From this table we may see that the immediate impact of getting single or separated is higher than the overall level difference of being single or separated. Thus, if person is getting separated or single than on average the level of life satisfaction is generally higher than if this person is already single or separated. The opposite can be said about widowed and divorced people. If person is getting widowed or divorced than the level of life satisfaction drops significantly higher than if this person is already widowed or divorced.

Conclusion (10 pt)

Marriage is known to be an essential part of life among majority of people. Although it is generally believed that marriage makes the life better and contributes to overall increased happiness, some researches argue towards this point of view and provide valid arguments. In this study we analyzed the real data, provided by SOEP, and found the following insights:

  1. married and single people have higher level of satisfaction than the rest of the observed group;
  2. divorced people have significantly lower level of life satisfaction over the years;
  3. married and single females are happier than men; opposite can be seen among widowed, divorced and separated individuals;
  4. single people are becoming far less happier over the years than married.

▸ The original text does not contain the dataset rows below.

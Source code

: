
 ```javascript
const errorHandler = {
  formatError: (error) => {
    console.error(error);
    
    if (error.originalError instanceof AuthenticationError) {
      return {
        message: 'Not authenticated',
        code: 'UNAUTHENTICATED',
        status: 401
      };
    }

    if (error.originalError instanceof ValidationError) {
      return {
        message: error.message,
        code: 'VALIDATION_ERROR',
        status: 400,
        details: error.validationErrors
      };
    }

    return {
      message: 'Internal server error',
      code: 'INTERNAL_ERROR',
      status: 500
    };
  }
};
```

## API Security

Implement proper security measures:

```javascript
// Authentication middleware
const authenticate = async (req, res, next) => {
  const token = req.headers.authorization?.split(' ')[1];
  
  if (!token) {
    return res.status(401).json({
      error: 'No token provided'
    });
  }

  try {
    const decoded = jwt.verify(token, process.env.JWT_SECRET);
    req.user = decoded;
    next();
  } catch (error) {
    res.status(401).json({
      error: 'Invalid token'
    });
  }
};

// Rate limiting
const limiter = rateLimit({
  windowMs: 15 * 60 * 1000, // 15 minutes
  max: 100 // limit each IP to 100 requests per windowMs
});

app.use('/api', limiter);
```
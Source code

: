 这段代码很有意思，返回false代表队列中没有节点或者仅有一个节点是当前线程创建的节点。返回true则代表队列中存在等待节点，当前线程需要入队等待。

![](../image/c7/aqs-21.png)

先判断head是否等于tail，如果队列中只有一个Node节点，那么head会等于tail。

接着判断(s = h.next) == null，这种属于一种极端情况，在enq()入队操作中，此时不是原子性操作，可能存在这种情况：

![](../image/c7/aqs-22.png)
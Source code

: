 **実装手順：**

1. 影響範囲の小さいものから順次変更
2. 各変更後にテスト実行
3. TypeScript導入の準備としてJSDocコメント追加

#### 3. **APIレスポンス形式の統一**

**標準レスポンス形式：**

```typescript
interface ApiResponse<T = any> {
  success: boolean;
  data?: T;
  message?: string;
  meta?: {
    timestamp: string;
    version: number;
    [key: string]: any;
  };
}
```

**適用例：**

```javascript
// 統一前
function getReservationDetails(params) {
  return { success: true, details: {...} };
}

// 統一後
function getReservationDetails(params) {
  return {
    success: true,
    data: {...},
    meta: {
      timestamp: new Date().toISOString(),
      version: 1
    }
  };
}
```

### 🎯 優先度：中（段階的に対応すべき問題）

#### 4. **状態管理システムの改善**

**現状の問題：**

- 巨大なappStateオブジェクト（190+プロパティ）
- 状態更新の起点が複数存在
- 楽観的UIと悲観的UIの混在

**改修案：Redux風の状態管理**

To summarize, we may certainly say that marriage has a big effect on the happiness level. Although this was not clear from the beginning as the level of happiness among married and single was similar, after model estimation and visualization it was evident that single people become far less happier than married ones. Therefore, we may indeed conclude that the given analysis is robust and meaningful.

However, there are certain limitations in the provided research. We have used lm() function, which stands for OLS regression. OLS provides perfect results under certain conditions, in particular when all OLS-assumptions are fulfilled and the model is indeed linear. We did not conduct preliminary analysis and model comparison, therefore this could be viewed as an implication for future research.

The following next steps could be to split the data into train and test, calculate mean MSE for train and test datasets and compare this results with for instance neural network using Ridge, Lasso or Elastic Net Regression.

References (5 pt)

Abreu-Afonso, José, Maria Meireles Ramos, Inês Queiroz-Garcia, and Isabel Leal. 2022. “How Couple’s Relationship Lasts over Time? A Model for Marital Satisfaction.” Psychological Reports 125 (3): 1601–27.
Perelli-Harris, Brienna, and Niels Blom. 2021. “So Happy Together… Examining the Association Between Relationship Happiness, Socio-Economic Status, and Family Transitions in the UK.” Population Studies, 1–18.
Perelli-Harris, Brienna, Stefanie Hoherz, Trude Lappegård, and Ann Evans. 2019. “Mind the ‘Happiness’ Gap: The Relationship Between Cohabitation, Marriage, and Subjective Well-Being in the United Kingdom, Australia, Germany, and Norway.” Demography 56 (4): 1219–46.
Peterson, G. W., and K. R. Bush. 2012. Handbook of Marriage and the Family. Springer US. https://books.google.de/books?id=7c3-r5QmAn0C.
Tao, Hung-Lin. 2019. “Marriage and Happiness: Evidence from Taiwan.” Journal of Happiness Studies 20 (6): 1843–61.